*** Opening RECORDS FOR THE EXERCISE ***

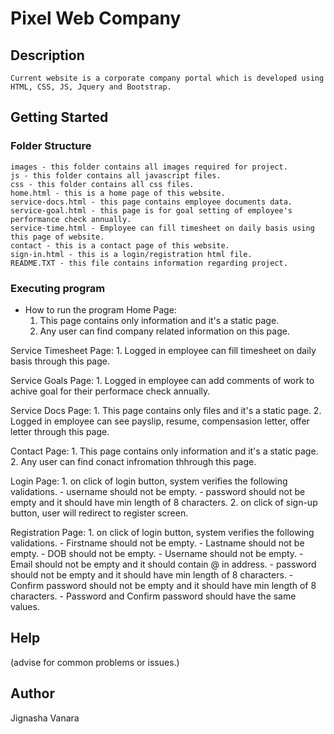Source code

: # Pixel Web Company

## Description
    Current website is a corporate company portal which is developed using HTML, CSS, JS, Jquery and Bootstrap.

## Getting Started

### Folder Structure
    images - this folder contains all images required for project.
    js - this folder contains all javascript files.
    css - this folder contains all css files.
    home.html - this is a home page of this website.
    service-docs.html - this page contains employee documents data.
    service-goal.html - this page is for goal setting of employee's performance check annually.
    service-time.html - Employee can fill timesheet on daily basis using this page of website.
    contact - this is a contact page of this website.
    sign-in.html - this is a login/registration html file.
    README.TXT - this file contains information regarding project.

### Executing program

* How to run the program
Home Page:
    1. This page contains only information and it's a static page.
    2. Any user can find company related information on this page.

Service Timesheet Page:
    1. Logged in employee can fill timesheet on daily basis through this page.

Service Goals Page:
    1. Logged in employee can add comments of work to achive goal for their performace check annually.

Service Docs Page:
    1. This page contains only files and it's a static page.
    2. Logged in employee can see payslip, resume, compensasion letter, offer letter through this page.

Contact Page:
    1. This page contains only information and it's a static page.
    2. Any user can find conact infromation thhrough this page.

Login Page:
    1. on click of login button, system verifies the following validations.
        - username should not be empty.
        - password should not be empty and it should have min length of 8 characters.
    2. on click of sign-up button, user will redirect to register screen.

Registration Page:
    1. on click of login button, system verifies the following validations.
        - Firstname should not be empty.
        - Lastname should not be empty.
        - DOB should not be empty.
        - Username should not be empty.
        - Email should not be empty and it should contain @ in address.
        - password should not be empty and it should have min length of 8 characters.
        - Confirm password should not be empty and it should have min length of 8 characters.
        - Password and Confirm password should have the same values.

## Help
(advise for common problems or issues.)

## Author
Jignasha Vanara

*** Closing RECORDS FOR THE EXERCISE ***

◆ YOUR TASK ◆
A single number is the whole answer: how many lines in the entries hold the word "through".

◆ OUTPUT BELOW ◆
2